Jean-Jacques Ingremeau. (Crédits : DR) 

La gestion des déchets du charbon pose des problèmes bien plus importants que celle des déchets issus du nucléaire. Dans les deux cas, elle est un fardeau pour l'humanité, et implique à l'avenir de ne produire que des déchets que nous savons gérer. Par Jean-Jacques Ingremeau, docteur en physique des réacteurs, membre de l'Association française pour l'information scientifique (Afis).
Nicolas Hulot, le ministre de la Transition écologique, a récemment annoncé repousser l'objectif de 50% d'électricité d'origine nucléaire dans le mix électrique français. En effet, il privilégie la fermeture des dernières centrales à charbon françaises, et la non-ouverture de nouvelles centrales thermiques, au fait de fermer des réacteurs nucléaires.
Revenons un instant sur cette décision du point de vue des déchets générés par ces deux sources d'électricité, en comparant d'une part les déchets nucléaires, et d'autre part les déchets et rejets du charbon. Cette comparaison est pertinente, car le charbon est la première source d'électricité dans le monde (39% en 2015). Au niveau européen, il représente 26% de la production d'électricité et plus de 44% pour l'Allemagne. Aux Etats-Unis, 34% de l'électricité vient du charbon, et plus de 70% en Chine. A l'échelle mondiale, les déchets de la production d'électricité sont avant tout des déchets issus du charbon, à l'exception de la France, où les trois quarts de l'électricité sont d'origine nucléaire.
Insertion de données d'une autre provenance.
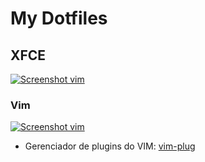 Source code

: # My Dotfiles


## XFCE

[![Screenshot vim](https://raw.githubusercontent.com/arthur-mts/mydotfiles/master/xfce.png ".vimrc")](http://https://raw.githubusercontent.com/arthur-mts/mydotfiles/master/xfce.png "Screenshot XFCE")

### Vim

[![Screenshot vim](https://raw.githubusercontent.com/arthur-mts/mydotfiles/master/vim.png ".vimrc")](http://https://raw.githubusercontent.com/arthur-mts/mydotfiles/master/vim.png "Screenshot vim")

- Gerenciador de plugins do VIM: [vim-plug](https://github.com/junegunn/vim-plug)

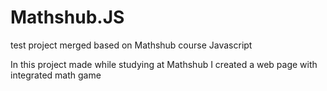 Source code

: # Mathshub.JS
test project merged based on Mathshub course Javascript


In this project made while studying at Mathshub I created a web page with integrated math game
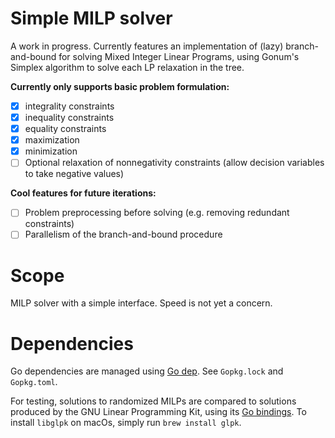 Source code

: # Simple MILP solver

A work in progress. Currently features an implementation of (lazy) branch-and-bound for solving Mixed Integer Linear Programs, using Gonum's Simplex algorithm to solve each LP relaxation in the tree.

**Currently only supports basic problem formulation:**

- [x] integrality constraints
- [x] inequality constraints
- [x] equality constraints
- [x] maximization
- [x] minimization
- [ ] Optional relaxation of nonnegativity constraints (allow decision variables to take negative values)

**Cool features for future iterations:**

- [ ] Problem preprocessing before solving (e.g. removing redundant constraints)
- [ ] Parallelism of the branch-and-bound procedure

# Scope

MILP solver with a simple interface. Speed is not yet a concern. 

# Dependencies

Go dependencies are managed using [Go dep](https://github.com/golang/dep). See `Gopkg.lock` and `Gopkg.toml`.

For testing, solutions to randomized MILPs are compared to solutions produced by the GNU Linear Programming Kit, using its [Go bindings](https://github.com/lukpank/go-glpk). To install `libglpk` on macOs, simply run `brew install glpk`.



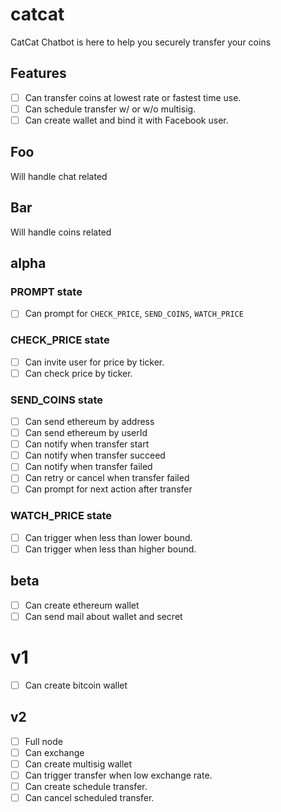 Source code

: # catcat
CatCat Chatbot is here to help you securely transfer your coins

## Features
- [ ] Can transfer coins at lowest rate or fastest time use.
- [ ] Can schedule transfer w/ or w/o multisig.
- [ ] Can create wallet and bind it with Facebook user.

## Foo
Will handle chat related

## Bar
Will handle coins related

## alpha
### PROMPT state
- [ ] Can prompt for `CHECK_PRICE`, `SEND_COINS`, `WATCH_PRICE`

### CHECK_PRICE state
- [ ] Can invite user for price by ticker.
- [ ] Can check price by ticker.

### SEND_COINS state
- [ ] Can send ethereum by address
- [ ] Can send ethereum by userId
- [ ] Can notify when transfer start
- [ ] Can notify when transfer succeed
- [ ] Can notify when transfer failed
- [ ] Can retry or cancel when transfer failed
- [ ] Can prompt for next action after transfer  

### WATCH_PRICE state
- [ ] Can trigger when less than lower bound.
- [ ] Can trigger when less than higher bound.

## beta
- [ ] Can create ethereum wallet
- [ ] Can send mail about wallet and secret

# v1
- [ ] Can create bitcoin wallet

## v2
- [ ] Full node
- [ ] Can exchange
- [ ] Can create multisig wallet
- [ ] Can trigger transfer when low exchange rate.
- [ ] Can create schedule transfer.
- [ ] Can cancel scheduled transfer.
"Moins mauvaise des solutions"
D'un côté, le nucléaire produit, entre autres, des déchets dits Haute Activité radioactive à Vie Longue (HA-VL). Pour gérer ces déchets, la solution française, actée par la loi de 2006, consiste à concentrer ces déchets dans une couche d'argile à 500 m de profondeur. Cela vise à les protéger des agressions extérieures et les isoler à long terme de la biosphère, sans nécessiter d'action humaine au-delà d'environ un siècle. C'est le projet Cigéo, dans la Meuse, que Mr. Hulot qualifie de « moins mauvaise des solutions ».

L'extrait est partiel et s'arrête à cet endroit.